Barak Ravid
June 1, 2010 - 12:00am

Senior ministers have been sharply critical of the fact that the decision to seize control of the flotilla to Gaza was made after two meetings of the forum of seven senior ministers but without official deliberation by the inner cabinet, the body that has the authority to approve military actions of this scale.

Prime Minister Benjamin Netanyahu is due to return to Israel this morning from the United States, after canceling his scheduled meeting with President Barack Obama in Washington. He has convened the inner cabinet for 4 P.M. to discuss the implications of Monday's military operation.

Senior ministers have noted that, in contrast to the handling of similar incidents in the past, the inner cabinet did not discuss issues related to the flotilla, receive operational briefings or approve the operation. The forum of seven, which did consider and approve the plan, is a consultative body only and does not have the legal authority to pass resolutions.

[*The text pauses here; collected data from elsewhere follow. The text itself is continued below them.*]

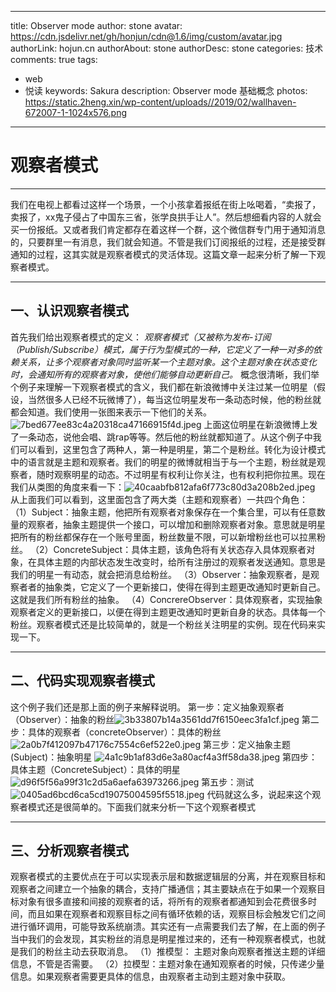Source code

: 
---
title: Observer mode
author: stone
avatar: https://cdn.jsdelivr.net/gh/honjun/cdn@1.6/img/custom/avatar.jpg
authorLink: hojun.cn
authorAbout: stone
authorDesc: stone
categories: 技术
comments: true
tags: 
 - web
 - 悦读
keywords: Sakura
description: Observer mode 基础概念
photos: https://static.2heng.xin/wp-content/uploads//2019/02/wallhaven-672007-1-1024x576.png
---

# 观察者模式

* * *


我们在电视上都看过这样一个场景，一个小孩拿着报纸在街上吆喝着，“卖报了，卖报了，xx鬼子侵占了中国东三省，张学良拱手让人”。然后想细看内容的人就会买一份报纸。又或者我们肯定都存在着这样一个群，这个微信群专门用于通知消息的，只要群里一有消息，我们就会知道。不管是我们订阅报纸的过程，还是接受群通知的过程，这其实就是观察者模式的灵活体现。这篇文章一起来分析了解一下观察者模式。

* * *


## 一、认识观察者模式
    
首先我们给出观察者模式的定义：
*观察者模式（又被称为发布-订阅（Publish/Subscribe）模式，属于行为型模式的一种，它定义了一种一对多的依赖关系，让多个观察者对象同时监听某一个主题对象。这个主题对象在状态变化时，会通知所有的观察者对象，使他们能够自动更新自己。*
概念很清晰，我们举个例子来理解一下观察者模式的含义，我们都在新浪微博中关注过某一位明星（假设，当然很多人已经不玩微博了），每当这位明星发布一条动态时候，他的粉丝就都会知道。我们使用一张图来表示一下他们的关系。![7bed677ee83c4a20318ca47166915f4d.jpeg](evernotecid://9D846667-FE28-41CF-B2DA-A8A17C03C570/appyinxiangcom/28791668/ENResource/p37)
上面这位明星在新浪微博上发了一条动态，说他会唱、跳rap等等。然后他的粉丝就都知道了。从这个例子中我们可以看到，这里包含了两种人，第一种是明星，第二个是粉丝。转化为设计模式中的语言就是主题和观察者。我们的明星的微博就相当于与一个主题，粉丝就是观察者，随时观察明星的动态。不过明星有权利让你关注，也有权利把你拉黑。现在我们从类图的角度来看一下：![40caabfb812afa6f773c80d3a208b2ed.jpeg](evernotecid://9D846667-FE28-41CF-B2DA-A8A17C03C570/appyinxiangcom/28791668/ENResource/p35)
从上面我们可以看到，这里面包含了两大类（主题和观察者）一共四个角色：
（1）Subject：抽象主题，他把所有观察者对象保存在一个集合里，可以有任意数量的观察者，抽象主题提供一个接口，可以增加和删除观察者对象。意思就是明星把所有的粉丝都保存在一个账号里面，粉丝数量不限，可以新增粉丝也可以拉黑粉丝。
（2）ConcreteSubject：具体主题，该角色将有关状态存入具体观察者对象，在具体主题的内部状态发生改变时，给所有注册过的观察者发送通知。意思是我们的明星一有动态，就会把消息给粉丝。
（3）Observer：抽象观察者，是观察者者的抽象类，它定义了一个更新接口，使得在得到主题更改通知时更新自己。这就是我们所有粉丝的抽象。
（4）ConcrereObserver：具体观察者，实现抽象观察者定义的更新接口，以便在得到主题更改通知时更新自身的状态。具体每一个粉丝。观察者模式还是比较简单的，就是一个粉丝关注明星的实例。现在代码来实现一下。

* * *


## 二、代码实现观察者模式
这个例子我们还是那上面的例子来解释说明。
第一步：定义抽象观察者（Observer）：抽象的粉丝![3b33807b14a3561dd7f6150eec3fa1cf.jpeg](evernotecid://9D846667-FE28-41CF-B2DA-A8A17C03C570/appyinxiangcom/28791668/ENResource/p34)
第二步：具体的观察者（concreteObserver）：具体的粉丝
![2a0b7f412097b47176c7554c6ef522e0.jpeg](evernotecid://9D846667-FE28-41CF-B2DA-A8A17C03C570/appyinxiangcom/28791668/ENResource/p33)
第三步：定义抽象主题(Subject)：抽象明星
![4a1c9b1af83d6e3a80acf4a3ff58da38.jpeg](evernotecid://9D846667-FE28-41CF-B2DA-A8A17C03C570/appyinxiangcom/28791668/ENResource/p36)
第四步：具体主题（ConcreteSubject）：具体的明星
![d96f5f56a99f31c2d5a6aefa63973266.jpeg](evernotecid://9D846667-FE28-41CF-B2DA-A8A17C03C570/appyinxiangcom/28791668/ENResource/p38)
第五步：测试
![0405ad6bcd6ca5cd19075004595f5518.jpeg](evernotecid://9D846667-FE28-41CF-B2DA-A8A17C03C570/appyinxiangcom/28791668/ENResource/p32)
代码就这么多，说起来这个观察者模式还是很简单的。下面我们就来分析一下这个观察者模式

* * *


## 三、分析观察者模式
观察者模式的主要优点在于可以实现表示层和数据逻辑层的分离，并在观察目标和观察者之间建立一个抽象的耦合，支持广播通信；其主要缺点在于如果一个观察目标对象有很多直接和间接的观察者的话，将所有的观察者都通知到会花费很多时间，而且如果在观察者和观察目标之间有循环依赖的话，观察目标会触发它们之间进行循环调用，可能导致系统崩溃。其实还有一点需要我们去了解，在上面的例子当中我们的会发现，其实粉丝的消息是明星推过来的，还有一种观察者模式，也就是我们的粉丝主动去获取消息。
    （1）推模型： 主题对象向观察者推送主题的详细信息，不管是否需要。
    （2）拉模型：主题对象在通知观察者的时候，只传递少量信息。如果观察者需要更具体的信息，由观察者主动到主题对象中获取。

The forum - Netanyahu, Defense Minister Ehud Barak, Foreign Minister Avigdor Lieberman, Intelligence and Atomic Affairs Minister Dan Meridor, Strategic Affairs Minister Moshe Ya'alon, Interior Minister Eli Yishai and Minster without Portfolio Benny Begin - held just two meetings on the flotilla, the latest on Wednesday. They approved the operation and the continuation of the Israeli policy of barring ships from docking in Gaza.

Much of the session was devoted not to the military operation but rather to media and public relations issues surrounding the issue. "The ministers who attended the meeting didn't get the impression from the defense establishment that a violent confrontation of this scope was likely," one senior Jerusalem official said. "The sense during the discussion was that the navy would come and the organizers would take fright, do an about-face and flee," he said.

According to senior officials who attended the session, a few ministers expressed differing views but in the end a consensus was reached and there was not even a vote. One of the most vocal participants in Wednesday's session was Cabinet Secretary Zvi Hauser. He was against the raid and said the ships should be allowed to dock in Gaza in order to avoid a diplomatic and public relations crisis as well as the embarrassment to Israel that a violent confrontation with demonstrators on the ships could cause. After senior defense officials expressed their opposition to Hauser's views, his position was rejected.